Anaal Nathrakh – Vanitas

There’s not much wiggle room left for metal to do anything more “extreme” than has already been done. Back when the genre as a whole was more visible, when the PMRC was in full swing and when Glen Benton had license to verbally abuse televangelists on the airwaves, the race was on with bands seemingly hungry for shock value competing to make things more extreme. Starting around 1981 when Venom were getting into their groove, each subsequent year seemed to bring a new wave of young acts eager to find out how far towards a pure wall of noise they could go and still be considered “music.” The dust from those tumultuous times has long since settled, with the baseline for aural brutality not really having moved since roughly around the time Cryptopsy showed up, if only because it has nowhere left to go. With gurgled vocals, blastbeat saturation, the total absence of melody lines and lyrics that would prompt an intervention if they were found in the diary of a fourteen-year-old established as the norm, there are only so many ways one can go about making metal sound genuinely unhinged and threatening again. Of the bands who accomplish this, only a fraction are actually good. Birmingham’s Anaal Nathrakh are those bands’ standard-bearer.
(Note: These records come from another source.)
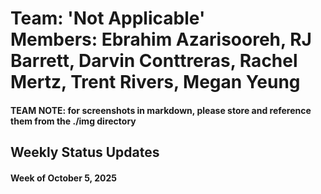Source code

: # Team: 'Not Applicable' </br> Members: Ebrahim Azarisooreh, RJ Barrett, Darvin Conttreras, Rachel Mertz, Trent Rivers, Megan Yeung

#### TEAM NOTE: for screenshots in markdown, please store and reference them from the ./img directory

## Weekly Status Updates

#### Week of October 5, 2025
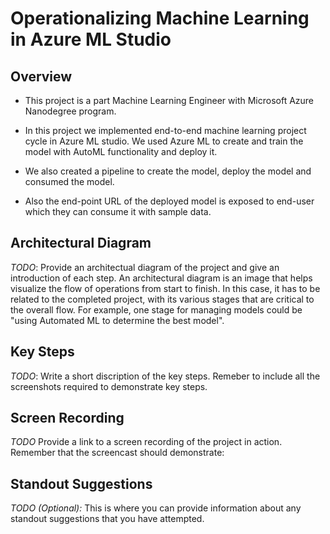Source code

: # Operationalizing Machine Learning in Azure ML Studio

## Overview

* This project is a part Machine Learning Engineer with Microsoft Azure Nanodegree program.

* In this project we implemented end-to-end machine learning project cycle in Azure ML studio. We used Azure ML to create and train the model with AutoML functionality and deploy it. 

* We also created a pipeline to create the model, deploy the model and consumed the model.

* Also the end-point URL of the deployed model is exposed to end-user which they can consume it with sample data.


## Architectural Diagram
*TODO*: Provide an architectual diagram of the project and give an introduction of each step. An architectural diagram is an image that helps visualize the flow of operations from start to finish. In this case, it has to be related to the completed project, with its various stages that are critical to the overall flow. For example, one stage for managing models could be "using Automated ML to determine the best model". 

## Key Steps
*TODO*: Write a short discription of the key steps. Remeber to include all the screenshots required to demonstrate key steps. 

## Screen Recording
*TODO* Provide a link to a screen recording of the project in action. Remember that the screencast should demonstrate:

## Standout Suggestions
*TODO (Optional):* This is where you can provide information about any standout suggestions that you have attempted.
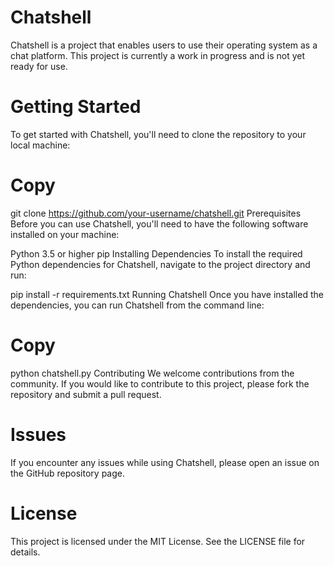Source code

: # Chatshell
Chatshell is a project that enables users to use their operating system as a chat platform. This project is currently a work in progress and is not yet ready for use.

# Getting Started
To get started with Chatshell, you'll need to clone the repository to your local machine:

# Copy
git clone https://github.com/your-username/chatshell.git
Prerequisites
Before you can use Chatshell, you'll need to have the following software installed on your machine:

Python 3.5 or higher
pip
Installing Dependencies
To install the required Python dependencies for Chatshell, navigate to the project directory and run:

pip install -r requirements.txt
Running Chatshell
Once you have installed the dependencies, you can run Chatshell from the command line:

# Copy
python chatshell.py
Contributing
We welcome contributions from the community. If you would like to contribute to this project, please fork the repository and submit a pull request.

# Issues
If you encounter any issues while using Chatshell, please open an issue on the GitHub repository page.

# License
This project is licensed under the MIT License. See the LICENSE file for details.
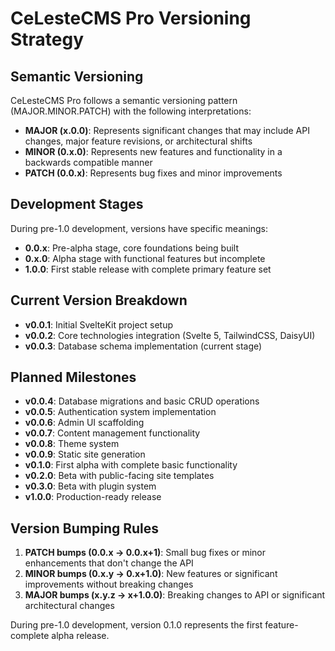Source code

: # CeLesteCMS Pro Versioning Strategy

## Semantic Versioning

CeLesteCMS Pro follows a semantic versioning pattern (MAJOR.MINOR.PATCH) with the following interpretations:

- **MAJOR (x.0.0)**: Represents significant changes that may include API changes, major feature revisions, or architectural shifts
- **MINOR (0.x.0)**: Represents new features and functionality in a backwards compatible manner
- **PATCH (0.0.x)**: Represents bug fixes and minor improvements

## Development Stages

During pre-1.0 development, versions have specific meanings:

- **0.0.x**: Pre-alpha stage, core foundations being built
- **0.x.0**: Alpha stage with functional features but incomplete
- **1.0.0**: First stable release with complete primary feature set

## Current Version Breakdown

- **v0.0.1**: Initial SvelteKit project setup
- **v0.0.2**: Core technologies integration (Svelte 5, TailwindCSS, DaisyUI)
- **v0.0.3**: Database schema implementation (current stage)

## Planned Milestones

- **v0.0.4**: Database migrations and basic CRUD operations
- **v0.0.5**: Authentication system implementation
- **v0.0.6**: Admin UI scaffolding
- **v0.0.7**: Content management functionality
- **v0.0.8**: Theme system
- **v0.0.9**: Static site generation
- **v0.1.0**: First alpha with complete basic functionality
- **v0.2.0**: Beta with public-facing site templates
- **v0.3.0**: Beta with plugin system
- **v1.0.0**: Production-ready release

## Version Bumping Rules

1. **PATCH bumps (0.0.x → 0.0.x+1)**: Small bug fixes or minor enhancements that don't change the API
2. **MINOR bumps (0.x.y → 0.x+1.0)**: New features or significant improvements without breaking changes
3. **MAJOR bumps (x.y.z → x+1.0.0)**: Breaking changes to API or significant architectural changes

During pre-1.0 development, version 0.1.0 represents the first feature-complete alpha release.
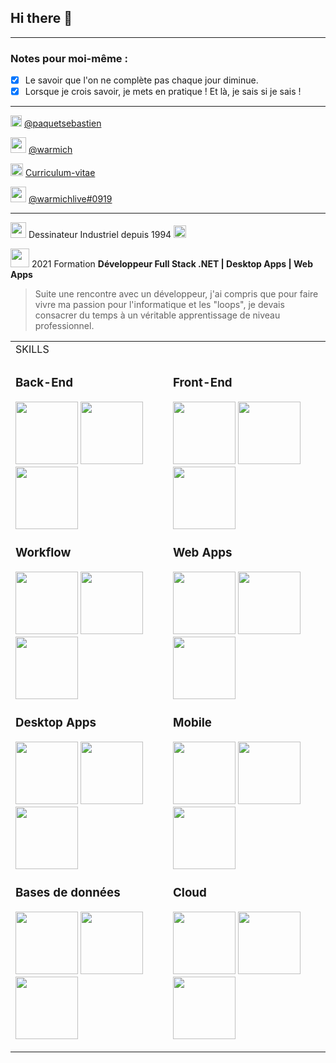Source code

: ## Hi there 👋 

------------

### Notes pour moi-même :

- [x] Le savoir que l'on ne complète pas chaque jour diminue.
- [x] Lorsque je crois savoir, je mets en pratique ! Et là, je sais si je sais !

------------

<img src="https://user-images.githubusercontent.com/75064346/140810429-98e98bb2-c85c-4412-b76c-d1e0ee30acca.png" width="18"> [@paquetsebastien](https://www.linkedin.com/in/paquetsebastien/)

<img src="https://user-images.githubusercontent.com/75064346/140812082-890fef38-c39b-4f66-9017-12036f74dbb5.png" width="25"> [@warmich](https://github.com/warmich)

<img src="https://user-images.githubusercontent.com/75064346/140813125-e3a34221-757e-4fae-860b-4627d984d0f1.png" width="20"> [Curriculum-vitae](https://bit.ly/3H1EFQA)

<img src="https://user-images.githubusercontent.com/75064346/140804120-8d63a24a-eadd-4df2-96a9-341a68c10e31.png" width="25"> [@warmichlive#0919](https://discord.com/channels)

------------

<img src="https://user-images.githubusercontent.com/75064346/140813616-a9c5e18d-6b74-40bb-b39e-76c5bf3ec058.png" width="25"> Dessinateur Industriel depuis 1994 <img src="https://user-images.githubusercontent.com/75064346/140814325-3ff2fee8-cd90-4483-8343-f0d6c59866f3.png" width="20">

<img src="https://user-images.githubusercontent.com/75064346/140814837-2e02f18e-a4a4-4ad1-ae1b-a895342c9097.png" width="30"> 2021 Formation <b>**Développeur Full Stack .NET | Desktop Apps | Web Apps**</b>

> Suite une rencontre avec un développeur, j'ai compris que pour faire vivre ma passion pour l'informatique et les "loops", je devais consacrer du temps à un véritable apprentissage de niveau professionnel.

<table border="0">
 <tr>
    <td colspan="2">
 SKILLS </td>
 </tr>
 <tr>
    <td>
      
### Back-End

<img src="https://user-images.githubusercontent.com/75064346/140817729-de8e6ebb-de25-4e51-8041-1b7dde5d2ff0.png" height="100"> <img src="https://user-images.githubusercontent.com/75064346/140822458-25f1a01e-e3da-4ee8-aecd-8059725872d0.png" width="100"> <img src="https://user-images.githubusercontent.com/75064346/140826045-06ac8d70-c102-4cec-b14f-b46af7b82cc1.png" height="100">

### Workflow

<img src="https://user-images.githubusercontent.com/75064346/140804319-90e653f6-e83c-4bb1-a556-28005d9a3d4e.png" height="100"> <img src="https://user-images.githubusercontent.com/75064346/140817165-b10cd1ee-a7da-47a3-aa27-d092b1795f71.png" height="100"> <img src="https://user-images.githubusercontent.com/75064346/140817240-2c70bbb4-243d-44b1-a73a-5c1b99bdeaf3.png" width="100">

### Desktop Apps

<img src="https://user-images.githubusercontent.com/75064346/140823598-8de38040-19a2-4bb5-be6d-82f472eafb60.png" width="100"> <img src="https://user-images.githubusercontent.com/75064346/140817761-309f0c61-9df8-49ec-911b-48e2ee30b011.png" width="100"> <img src="https://user-images.githubusercontent.com/75064346/140817776-b212d5b1-0f32-47ef-8ec9-16b668df9c42.png" width="100">

### Bases de données

<img src="https://user-images.githubusercontent.com/75064346/140818062-6c8b7ac9-ef5a-4108-b12d-2b6bd59162bc.png" height="100"> <img src="https://user-images.githubusercontent.com/75064346/140825073-37d90d75-6df3-422f-8fde-987c36c93e6d.png" width="100"> <img src="https://user-images.githubusercontent.com/75064346/140825095-8c166fde-ce00-4608-9063-a337108e9b1a.png" width="100">

</td>
    <td>

### Front-End

<img src="https://user-images.githubusercontent.com/75064346/140826508-7e42a942-4993-4b58-9e3e-71bdb6860d53.png" height="100"> <img src="https://user-images.githubusercontent.com/75064346/140826518-365081b4-0506-445f-bb7b-23297b13d9b3.png" height="100"> <img src="https://user-images.githubusercontent.com/75064346/140826180-8524468d-a6f6-45b5-962b-1b65b7ced344.png" height="100">

### Web Apps

<img src="https://user-images.githubusercontent.com/75064346/140825290-fe6c4146-ed03-4d90-8ac9-420cd75520fd.png" height="100"> <img src="https://user-images.githubusercontent.com/75064346/140826172-42343981-9daf-46ce-8998-9dc019909c6a.png" height="100"> <img src="https://user-images.githubusercontent.com/75064346/140826704-d75d5e24-b7f3-4a9b-a075-58d23fc1940a.png" height="100">

### Mobile

<img src="https://user-images.githubusercontent.com/75064346/140827034-9ea95bf2-d738-4dd8-9a28-f5952134f9d4.png" height="100"> <img src="https://user-images.githubusercontent.com/75064346/140826848-05eea2b0-92c9-4809-8260-d4be647e1355.png" height="100"> <img src="https://user-images.githubusercontent.com/75064346/140826850-fe655b78-1ce7-452b-bf0a-16db665bf45b.png" height="100">

### Cloud

<img src="https://user-images.githubusercontent.com/75064346/140827156-40f634a0-55f8-407e-93a7-ab6c9c84717a.png" height="100"> <img src="https://user-images.githubusercontent.com/75064346/140827157-b832a028-3f54-4ec3-9d05-0eec83b4712d.png" height="100"> <img src="https://user-images.githubusercontent.com/75064346/140827158-1ec36ade-071a-4177-8945-6de3b06e3cb7.png" height="100">

   </td>
 </tr>
</table>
If you’re of the disposition required to enjoy Anaal Nathrakh, you probably already know what to expect from Vanitas, the band’s seventh studio release since their 2001 debut (and if you are and you don’t, then oh boy, you’re not going to believe the treat you’re in for). The duo, consisting of Dave Hunt on vocals and Mick Kenny on everything else, have long since found their niche and steadfastly dug in, delivering album after album at a commendable pace (it’s been a mere 17 months since their last outing,Passion). Each successive offering sees only incremental variation on the band’s template of apocalyptic heavy, industrial-tinged black metal and grindcore laced with acute and erudite melodic-ism. Knowing what’s coming doesn’t mean it will rattle your teeth any less though; Anaal Nathrakh’s formula is one that bears out restatement, their awesome tide of pure destruction throwing you around like a rag doll however you brace for it.

The actual sound of Vanitas is difficult to qualify in generic terms, Anaal Nathrakh functioning as they do as a sort of chimera, not so much blending various archetypes of extreme metal as stitching them crudely together. Passages of razor-sharp industrial black metal clash horrifyingly with bursts of electronic noise. Coldly majestic tremolo riffs are cruelly halted by halting stop/start power chords. Dave Hunt’s shrieks swing wildly and seemingly randomly between distorted, larynx-tearing wails and subhuman death grunts (and occasionally crazed, incantatory clean vocals), the only common factor being that they are always utterly incomprehensible. Mick Kenny serenades us with solos that could strip flesh from bone, played as though he’s barely hanging on to a demonically possessed plectrum moving of its own volition. This is an abnormally ugly album, a shambling, unnatural abomination flailing about as though in its death throes, and yet still a more efficient and dangerous killing machine than any of its component parts.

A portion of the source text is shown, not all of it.